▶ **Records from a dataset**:
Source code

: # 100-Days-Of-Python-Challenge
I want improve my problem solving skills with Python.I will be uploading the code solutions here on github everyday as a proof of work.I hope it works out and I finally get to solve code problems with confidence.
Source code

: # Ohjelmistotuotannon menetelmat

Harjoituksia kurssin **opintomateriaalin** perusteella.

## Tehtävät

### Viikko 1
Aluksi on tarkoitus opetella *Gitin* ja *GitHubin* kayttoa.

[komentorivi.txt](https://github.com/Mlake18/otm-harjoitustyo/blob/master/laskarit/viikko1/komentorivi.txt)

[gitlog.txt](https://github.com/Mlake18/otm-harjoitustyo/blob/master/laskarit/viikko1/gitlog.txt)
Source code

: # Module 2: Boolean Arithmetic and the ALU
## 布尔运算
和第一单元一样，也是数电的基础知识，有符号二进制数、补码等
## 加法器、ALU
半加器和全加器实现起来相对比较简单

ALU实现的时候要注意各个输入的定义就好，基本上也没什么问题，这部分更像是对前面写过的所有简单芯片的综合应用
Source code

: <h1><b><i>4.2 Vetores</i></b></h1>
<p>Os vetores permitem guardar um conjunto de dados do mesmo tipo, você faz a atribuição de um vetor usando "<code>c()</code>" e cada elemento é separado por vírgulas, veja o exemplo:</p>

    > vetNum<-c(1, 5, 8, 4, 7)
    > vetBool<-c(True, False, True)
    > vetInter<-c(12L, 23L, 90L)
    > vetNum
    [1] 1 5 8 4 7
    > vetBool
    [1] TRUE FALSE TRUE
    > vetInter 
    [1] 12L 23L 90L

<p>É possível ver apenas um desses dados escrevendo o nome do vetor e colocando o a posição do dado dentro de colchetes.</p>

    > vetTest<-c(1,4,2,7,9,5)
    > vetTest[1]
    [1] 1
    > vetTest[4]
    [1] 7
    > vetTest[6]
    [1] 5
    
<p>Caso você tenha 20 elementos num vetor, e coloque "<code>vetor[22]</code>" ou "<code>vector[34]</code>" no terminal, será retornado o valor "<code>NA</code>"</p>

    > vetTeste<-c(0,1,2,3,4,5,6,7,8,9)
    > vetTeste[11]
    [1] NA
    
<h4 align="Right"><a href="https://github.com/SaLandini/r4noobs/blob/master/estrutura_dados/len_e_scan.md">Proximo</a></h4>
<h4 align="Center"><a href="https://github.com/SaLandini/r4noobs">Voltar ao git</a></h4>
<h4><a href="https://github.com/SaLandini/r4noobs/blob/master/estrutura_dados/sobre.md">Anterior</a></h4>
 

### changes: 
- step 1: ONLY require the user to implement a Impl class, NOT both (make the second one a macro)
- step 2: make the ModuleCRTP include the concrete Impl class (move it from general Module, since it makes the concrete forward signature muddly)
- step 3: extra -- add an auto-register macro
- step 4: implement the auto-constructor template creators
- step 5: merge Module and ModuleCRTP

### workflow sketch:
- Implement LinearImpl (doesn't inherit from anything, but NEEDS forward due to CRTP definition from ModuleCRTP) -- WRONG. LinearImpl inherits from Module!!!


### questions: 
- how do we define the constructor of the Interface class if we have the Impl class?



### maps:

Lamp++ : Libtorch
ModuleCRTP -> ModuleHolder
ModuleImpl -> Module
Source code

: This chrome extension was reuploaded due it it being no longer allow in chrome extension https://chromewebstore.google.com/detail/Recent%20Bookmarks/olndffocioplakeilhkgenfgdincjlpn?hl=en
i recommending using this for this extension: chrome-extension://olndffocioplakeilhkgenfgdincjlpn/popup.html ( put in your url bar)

▶ **Exercise prompt**:
The entries above must be retyped exactly, down to the last character.

▶ **Your response**:
Source code

: # 100-Days-Of-Python-Challenge
I want improve my problem solving skills with Python.I will be uploading the code solutions here on github everyday as a proof of work.I hope it works out and I finally get to solve code problems with confidence.
Source code

: # Ohjelmistotuotannon menetelmat

Harjoituksia kurssin **opintomateriaalin** perusteella.

## Tehtävät

### Viikko 1
Aluksi on tarkoitus opetella *Gitin* ja *GitHubin* kayttoa.

[komentorivi.txt](https://github.com/Mlake18/otm-harjoitustyo/blob/master/laskarit/viikko1/komentorivi.txt)

[gitlog.txt](https://github.com/Mlake18/otm-harjoitustyo/blob/master/laskarit/viikko1/gitlog.txt)
Source code

: # Module 2: Boolean Arithmetic and the ALU
## 布尔运算
和第一单元一样，也是数电的基础知识，有符号二进制数、补码等
## 加法器、ALU
半加器和全加器实现起来相对比较简单

ALU实现的时候要注意各个输入的定义就好，基本上也没什么问题，这部分更像是对前面写过的所有简单芯片的综合应用
Source code

: <h1><b><i>4.2 Vetores</i></b></h1>
<p>Os vetores permitem guardar um conjunto de dados do mesmo tipo, você faz a atribuição de um vetor usando "<code>c()</code>" e cada elemento é separado por vírgulas, veja o exemplo:</p>

    > vetNum<-c(1, 5, 8, 4, 7)
    > vetBool<-c(True, False, True)
    > vetInter<-c(12L, 23L, 90L)
    > vetNum
    [1] 1 5 8 4 7
    > vetBool
    [1] TRUE FALSE TRUE
    > vetInter 
    [1] 12L 23L 90L

<p>É possível ver apenas um desses dados escrevendo o nome do vetor e colocando o a posição do dado dentro de colchetes.</p>

    > vetTest<-c(1,4,2,7,9,5)
    > vetTest[1]
    [1] 1
    > vetTest[4]
    [1] 7
    > vetTest[6]
    [1] 5
    
<p>Caso você tenha 20 elementos num vetor, e coloque "<code>vetor[22]</code>" ou "<code>vector[34]</code>" no terminal, será retornado o valor "<code>NA</code>"</p>

    > vetTeste<-c(0,1,2,3,4,5,6,7,8,9)
    > vetTeste[11]
    [1] NA
    
<h4 align="Right"><a href="https://github.com/SaLandini/r4noobs/blob/master/estrutura_dados/len_e_scan.md">Proximo</a></h4>
<h4 align="Center"><a href="https://github.com/SaLandini/r4noobs">Voltar ao git</a></h4>
<h4><a href="https://github.com/SaLandini/r4noobs/blob/master/estrutura_dados/sobre.md">Anterior</a></h4>
 

### changes: 
- step 1: ONLY require the user to implement a Impl class, NOT both (make the second one a macro)
- step 2: make the ModuleCRTP include the concrete Impl class (move it from general Module, since it makes the concrete forward signature muddly)
- step 3: extra -- add an auto-register macro
- step 4: implement the auto-constructor template creators
- step 5: merge Module and ModuleCRTP

### workflow sketch:
- Implement LinearImpl (doesn't inherit from anything, but NEEDS forward due to CRTP definition from ModuleCRTP) -- WRONG. LinearImpl inherits from Module!!!


### questions: 
- how do we define the constructor of the Interface class if we have the Impl class?



### maps:

Lamp++ : Libtorch
ModuleCRTP -> ModuleHolder
ModuleImpl -> Module
Source code

: This chrome extension was reuploaded due it it being no longer allow in chrome extension https://chromewebstore.google.com/detail/Recent%20Bookmarks/olndffocioplakeilhkgenfgdincjlpn?hl=en
i recommending using this for this extension: chrome-extension://olndffocioplakeilhkgenfgdincjlpn/popup.html ( put in your url bar)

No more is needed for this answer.